C’est sur ce fondement juridique que la 1ère Chambre civile de la Cour de Cassation s’est prononcée par un arrêt en date du 2 décembre 2020. Au terme de celui-ci, elle rappelle un principe essentiel. Lorsqu’elle est saisie d’une demande d’audition d’un mineur, dans le cadre d’un contentieux relatif aux modalités des relations à définir entre ce dernier et un tiers (parent ou non), une Cour d’appel ne peut s’affranchir de son obligation d’entendre le mineur. À moins que son audition ait déjà eu lieu devant le juge des enfants. (Civ. 1re, 2 décembre 2020, n° 19-20.184).
Obligation de justifier l’absence de discernement de l’enfant
Dans cette affaire, après le placement d’un enfant à l’Aide Sociale à l’Enfance (ASE), sa grande tante maternelle avait saisi le juge des enfants. Objectif : obtenir un droit de visite et d’hébergement. L’histoire de cette famille a fait apparaître un conflit ancien et durable. Il opposait la grande tante maternelle au grand-père paternel de l’enfant. Dès qu’il avait appris que celle-ci entendait exercer des droits sur l’enfant, ce dernier avait menacé de rompre les liens avec son petit-fils.
Le juge a préféré écarter l’enfant des débats. Et ce, pour lui éviter d’être au cœur de ces querelles familiales délétères. Ainsi, il a refusé de procéder à son audition, estimant qu’il aurait été contraire à son intérêt d’être entendu. La Cour d’appel a également rejeté la demande d’audition. La grande tante a formé un pourvoi en cassation. Faisant sienne la thèse du pourvoi, la Cour de cassation a censuré la décision des juges du fond. Au visa des articles 1189, alinéa 1er, et 1193, alinéa 1er, du Code de procédure civile. En effet, le juge devait, par principe, entendre l’enfant. Il ne pouvait s’affranchir de son obligation de procéder à son audition qu’à la seule condition de justifier, au titre de son obligation de motivation, l’absence de discernement de l’enfant.

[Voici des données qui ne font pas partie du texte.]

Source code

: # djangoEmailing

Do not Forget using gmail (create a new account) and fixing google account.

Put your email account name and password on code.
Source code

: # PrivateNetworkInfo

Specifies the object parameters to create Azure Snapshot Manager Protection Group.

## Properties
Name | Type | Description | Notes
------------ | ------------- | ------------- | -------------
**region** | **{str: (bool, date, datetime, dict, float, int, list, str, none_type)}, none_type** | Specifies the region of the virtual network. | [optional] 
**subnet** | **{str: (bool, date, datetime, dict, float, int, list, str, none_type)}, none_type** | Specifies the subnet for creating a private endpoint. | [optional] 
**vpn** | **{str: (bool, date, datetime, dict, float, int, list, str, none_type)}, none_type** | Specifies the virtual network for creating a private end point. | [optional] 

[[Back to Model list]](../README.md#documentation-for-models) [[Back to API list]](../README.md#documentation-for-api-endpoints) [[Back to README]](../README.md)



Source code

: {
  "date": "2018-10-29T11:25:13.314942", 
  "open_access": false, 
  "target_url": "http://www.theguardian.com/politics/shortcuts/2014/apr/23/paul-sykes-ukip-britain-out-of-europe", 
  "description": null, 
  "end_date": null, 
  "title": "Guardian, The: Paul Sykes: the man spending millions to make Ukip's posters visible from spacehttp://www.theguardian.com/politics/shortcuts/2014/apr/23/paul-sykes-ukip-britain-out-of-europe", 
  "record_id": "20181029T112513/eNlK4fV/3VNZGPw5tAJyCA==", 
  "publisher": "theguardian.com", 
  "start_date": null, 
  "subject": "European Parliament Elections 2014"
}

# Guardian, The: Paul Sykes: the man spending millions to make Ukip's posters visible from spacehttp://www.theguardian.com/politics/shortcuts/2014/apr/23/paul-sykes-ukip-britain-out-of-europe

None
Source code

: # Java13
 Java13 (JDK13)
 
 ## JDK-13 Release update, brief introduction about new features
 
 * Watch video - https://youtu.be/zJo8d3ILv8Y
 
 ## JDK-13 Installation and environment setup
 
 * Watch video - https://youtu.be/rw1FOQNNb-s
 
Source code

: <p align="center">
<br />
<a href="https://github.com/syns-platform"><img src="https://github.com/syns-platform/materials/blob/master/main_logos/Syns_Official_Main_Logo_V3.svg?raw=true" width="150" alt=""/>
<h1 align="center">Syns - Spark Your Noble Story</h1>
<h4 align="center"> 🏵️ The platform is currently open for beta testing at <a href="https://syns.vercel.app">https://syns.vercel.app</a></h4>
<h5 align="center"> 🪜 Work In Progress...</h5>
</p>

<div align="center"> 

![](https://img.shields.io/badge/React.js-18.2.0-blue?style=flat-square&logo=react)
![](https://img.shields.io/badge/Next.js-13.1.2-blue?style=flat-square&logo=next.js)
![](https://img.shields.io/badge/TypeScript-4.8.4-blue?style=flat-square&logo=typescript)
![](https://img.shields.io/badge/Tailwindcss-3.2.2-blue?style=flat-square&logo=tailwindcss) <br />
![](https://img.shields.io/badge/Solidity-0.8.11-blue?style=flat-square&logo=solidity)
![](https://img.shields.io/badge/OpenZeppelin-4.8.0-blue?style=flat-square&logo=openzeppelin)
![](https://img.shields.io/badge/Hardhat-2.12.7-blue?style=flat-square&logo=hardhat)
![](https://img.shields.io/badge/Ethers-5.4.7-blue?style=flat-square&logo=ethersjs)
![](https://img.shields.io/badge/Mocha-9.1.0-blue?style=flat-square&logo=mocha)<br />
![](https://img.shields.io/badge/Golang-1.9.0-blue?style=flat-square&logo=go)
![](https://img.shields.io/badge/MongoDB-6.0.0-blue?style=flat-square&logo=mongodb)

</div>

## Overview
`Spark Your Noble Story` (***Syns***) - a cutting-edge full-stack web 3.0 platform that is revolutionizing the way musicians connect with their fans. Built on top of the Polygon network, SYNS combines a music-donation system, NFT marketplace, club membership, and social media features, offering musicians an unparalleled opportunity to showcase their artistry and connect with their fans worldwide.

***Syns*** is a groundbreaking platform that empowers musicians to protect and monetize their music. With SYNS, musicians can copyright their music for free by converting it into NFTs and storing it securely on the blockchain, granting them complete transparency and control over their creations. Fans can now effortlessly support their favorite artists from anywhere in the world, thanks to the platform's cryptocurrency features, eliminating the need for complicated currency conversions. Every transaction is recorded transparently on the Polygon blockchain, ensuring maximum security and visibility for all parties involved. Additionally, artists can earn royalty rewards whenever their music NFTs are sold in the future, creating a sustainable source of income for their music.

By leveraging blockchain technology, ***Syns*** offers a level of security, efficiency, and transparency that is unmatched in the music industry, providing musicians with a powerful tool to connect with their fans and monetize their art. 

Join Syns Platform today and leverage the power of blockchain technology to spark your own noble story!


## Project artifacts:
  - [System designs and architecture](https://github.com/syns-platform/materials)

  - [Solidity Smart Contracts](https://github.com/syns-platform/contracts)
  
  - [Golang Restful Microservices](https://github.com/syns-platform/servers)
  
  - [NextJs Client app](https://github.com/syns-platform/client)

Discernement de l’enfant et restitution de son audition
L’audition du mineur a également pour objet d’augmenter et de garantir sa protection. Ce principe est toutefois limité. Certes, le législateur l’a prévu dans toutes les procédures le concernant. À condition que le mineur soit doté de discernement, comme un principe directeur et une mesure d’instruction de droit. Toutefois, l’audition de l’enfant ne peut servir de fondement à la décision du juge. Celui-ci a pour seule obligation de retranscrire la parole de l’enfant dans sa décision (Civ. 2e, 10 juin 1998, n° 97-20.905).
Protéger les intérêts et l’avenir de l’enfant
Ainsi, le juge se voit tenu de restituer la parole de l’enfant, mais empêché de statuer sur son fondement. Le mécanisme apparaît alors quelque peu artificiel, même si l’on comprend la légitimité du double objectif poursuivi. D’une part, ne pas faire porter à l’enfant la responsabilité d’une décision.
D’autre part, relativiser la confiance à accorder à la véracité des dires d’un mineur, même adolescent. Dont la maturité intellectuelle et/ou psychologique peut être difficile à apprécier. Elle doit l’être, pourtant, impérativement. Conclusion : en statuant ainsi, la Cour de Cassation préfère mettre le juge et l’enfant face à face. Et ce, dans l’espoir qu’ils puissent convenir ensemble de la protection de ses intérêts. De telle sorte à lui offrir, quand ses parents ne peuvent le lui garantir, le meilleur avenir possible.